All records, exactly as written, minus the pictures: copy them out.

*** Records for processing ***

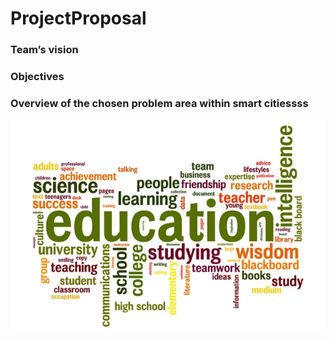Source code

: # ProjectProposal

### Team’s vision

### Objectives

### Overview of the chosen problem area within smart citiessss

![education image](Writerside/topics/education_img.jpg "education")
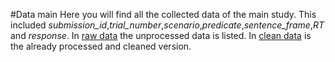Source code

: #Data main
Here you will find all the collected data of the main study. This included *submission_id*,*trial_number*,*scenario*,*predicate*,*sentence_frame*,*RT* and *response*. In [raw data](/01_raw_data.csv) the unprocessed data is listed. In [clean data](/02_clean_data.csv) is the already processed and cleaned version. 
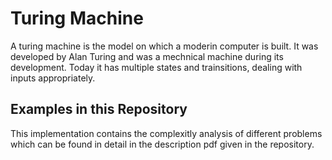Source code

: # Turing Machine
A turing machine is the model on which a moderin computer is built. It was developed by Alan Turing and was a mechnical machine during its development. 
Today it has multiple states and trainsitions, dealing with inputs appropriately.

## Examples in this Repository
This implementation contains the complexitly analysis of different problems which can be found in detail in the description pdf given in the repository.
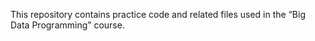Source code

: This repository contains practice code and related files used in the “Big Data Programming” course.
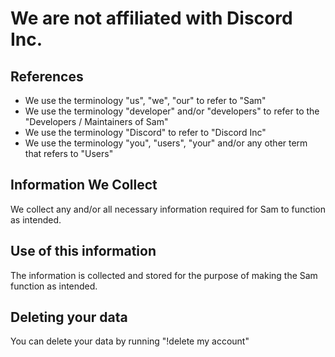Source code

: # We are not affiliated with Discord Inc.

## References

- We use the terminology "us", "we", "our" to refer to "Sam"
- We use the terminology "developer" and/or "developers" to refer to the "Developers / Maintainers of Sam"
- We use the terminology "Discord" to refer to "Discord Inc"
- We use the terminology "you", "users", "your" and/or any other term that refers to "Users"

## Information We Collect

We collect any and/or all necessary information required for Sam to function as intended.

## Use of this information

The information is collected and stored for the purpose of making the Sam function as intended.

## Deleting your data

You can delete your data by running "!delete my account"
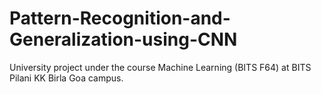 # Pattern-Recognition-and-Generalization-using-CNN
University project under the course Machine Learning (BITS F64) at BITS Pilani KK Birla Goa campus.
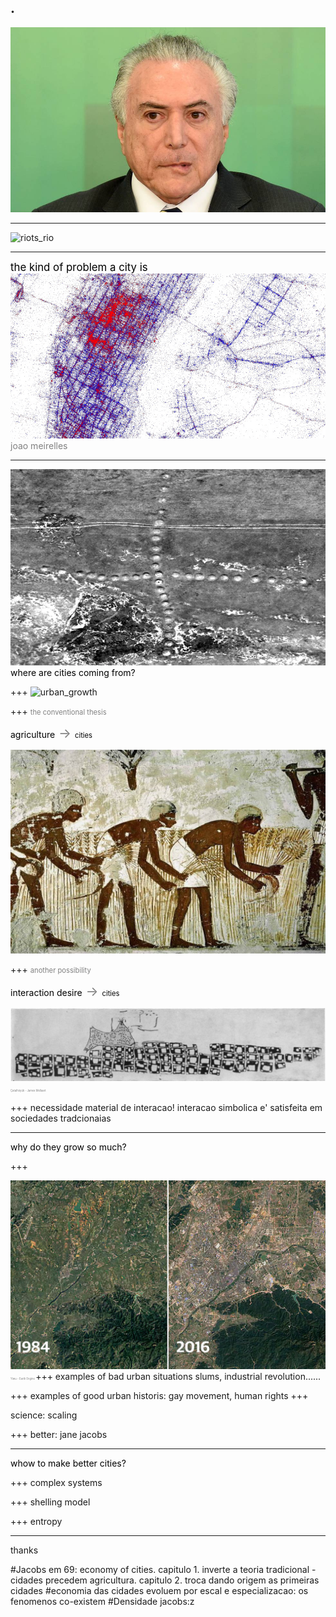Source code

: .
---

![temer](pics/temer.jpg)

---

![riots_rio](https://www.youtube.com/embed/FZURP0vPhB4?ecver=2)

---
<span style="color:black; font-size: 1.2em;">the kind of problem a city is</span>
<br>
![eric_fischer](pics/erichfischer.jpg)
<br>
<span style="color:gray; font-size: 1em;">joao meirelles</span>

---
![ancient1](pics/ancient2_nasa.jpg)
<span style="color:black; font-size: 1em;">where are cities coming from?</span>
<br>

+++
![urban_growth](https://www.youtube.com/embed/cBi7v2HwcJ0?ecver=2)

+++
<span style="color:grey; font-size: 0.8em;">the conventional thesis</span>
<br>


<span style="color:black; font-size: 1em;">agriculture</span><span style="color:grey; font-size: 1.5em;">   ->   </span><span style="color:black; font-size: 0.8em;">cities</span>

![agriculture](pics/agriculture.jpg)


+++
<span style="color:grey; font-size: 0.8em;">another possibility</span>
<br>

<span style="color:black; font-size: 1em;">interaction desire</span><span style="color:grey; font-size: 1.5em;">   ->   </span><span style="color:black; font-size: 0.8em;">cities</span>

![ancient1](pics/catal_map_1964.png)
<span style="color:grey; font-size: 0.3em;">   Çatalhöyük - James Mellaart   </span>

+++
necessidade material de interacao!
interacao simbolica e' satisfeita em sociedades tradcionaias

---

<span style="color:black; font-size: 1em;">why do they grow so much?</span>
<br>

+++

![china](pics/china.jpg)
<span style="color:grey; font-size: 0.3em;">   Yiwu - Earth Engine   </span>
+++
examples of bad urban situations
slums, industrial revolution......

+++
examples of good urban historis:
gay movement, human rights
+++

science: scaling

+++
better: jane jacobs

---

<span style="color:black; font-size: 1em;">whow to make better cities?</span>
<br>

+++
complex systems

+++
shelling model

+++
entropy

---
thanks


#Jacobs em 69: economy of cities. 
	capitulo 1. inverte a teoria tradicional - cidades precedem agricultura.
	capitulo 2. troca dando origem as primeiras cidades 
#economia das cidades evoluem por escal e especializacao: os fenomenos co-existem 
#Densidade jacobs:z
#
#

*** End of Records for processing ***

* _Finished exercise_:
Source code

: # ProjectProposal

### Team’s vision

### Objectives

### Overview of the chosen problem area within smart citiessss

![education image](Writerside/topics/education_img.jpg "education")
Source code

: #Data main
Here you will find all the collected data of the main study. This included *submission_id*,*trial_number*,*scenario*,*predicate*,*sentence_frame*,*RT* and *response*. In [raw data](/01_raw_data.csv) the unprocessed data is listed. In [clean data](/02_clean_data.csv) is the already processed and cleaned version. 
Source code

: # Turing Machine
A turing machine is the model on which a moderin computer is built. It was developed by Alan Turing and was a mechnical machine during its development. 
Today it has multiple states and trainsitions, dealing with inputs appropriately.

## Examples in this Repository
This implementation contains the complexitly analysis of different problems which can be found in detail in the description pdf given in the repository.
Source code

: This repository contains practice code and related files used in the “Big Data Programming” course.
Source code

: # We are not affiliated with Discord Inc.

## References

- We use the terminology "us", "we", "our" to refer to "Sam"
- We use the terminology "developer" and/or "developers" to refer to the "Developers / Maintainers of Sam"
- We use the terminology "Discord" to refer to "Discord Inc"
- We use the terminology "you", "users", "your" and/or any other term that refers to "Users"

## Information We Collect

We collect any and/or all necessary information required for Sam to function as intended.

## Use of this information

The information is collected and stored for the purpose of making the Sam function as intended.

## Deleting your data

You can delete your data by running "!delete my account"
 # Pattern-Recognition-and-Generalization-using-CNN
University project under the course Machine Learning (BITS F64) at BITS Pilani KK Birla Goa campus.
Source code

: .
---

![temer](pics/temer.jpg)

---

![riots_rio](https://www.youtube.com/embed/FZURP0vPhB4?ecver=2)

---
<span style="color:black; font-size: 1.2em;">the kind of problem a city is</span>
<br>
![eric_fischer](pics/erichfischer.jpg)
<br>
<span style="color:gray; font-size: 1em;">joao meirelles</span>

---
![ancient1](pics/ancient2_nasa.jpg)
<span style="color:black; font-size: 1em;">where are cities coming from?</span>
<br>

+++
![urban_growth](https://www.youtube.com/embed/cBi7v2HwcJ0?ecver=2)

+++
<span style="color:grey; font-size: 0.8em;">the conventional thesis</span>
<br>


<span style="color:black; font-size: 1em;">agriculture</span><span style="color:grey; font-size: 1.5em;">   ->   </span><span style="color:black; font-size: 0.8em;">cities</span>

![agriculture](pics/agriculture.jpg)


+++
<span style="color:grey; font-size: 0.8em;">another possibility</span>
<br>

<span style="color:black; font-size: 1em;">interaction desire</span><span style="color:grey; font-size: 1.5em;">   ->   </span><span style="color:black; font-size: 0.8em;">cities</span>

![ancient1](pics/catal_map_1964.png)
<span style="color:grey; font-size: 0.3em;">   Çatalhöyük - James Mellaart   </span>

+++
necessidade material de interacao!
interacao simbolica e' satisfeita em sociedades tradcionaias

---

<span style="color:black; font-size: 1em;">why do they grow so much?</span>
<br>

+++

![china](pics/china.jpg)
<span style="color:grey; font-size: 0.3em;">   Yiwu - Earth Engine   </span>
+++
examples of bad urban situations
slums, industrial revolution......

+++
examples of good urban historis:
gay movement, human rights
+++

science: scaling

+++
better: jane jacobs

---

<span style="color:black; font-size: 1em;">whow to make better cities?</span>
<br>

+++
complex systems

+++
shelling model

+++
entropy

---
thanks


#Jacobs em 69: economy of cities. 
	capitulo 1. inverte a teoria tradicional - cidades precedem agricultura.
	capitulo 2. troca dando origem as primeiras cidades 
#economia das cidades evoluem por escal e especializacao: os fenomenos co-existem 
#Densidade jacobs:z
#
#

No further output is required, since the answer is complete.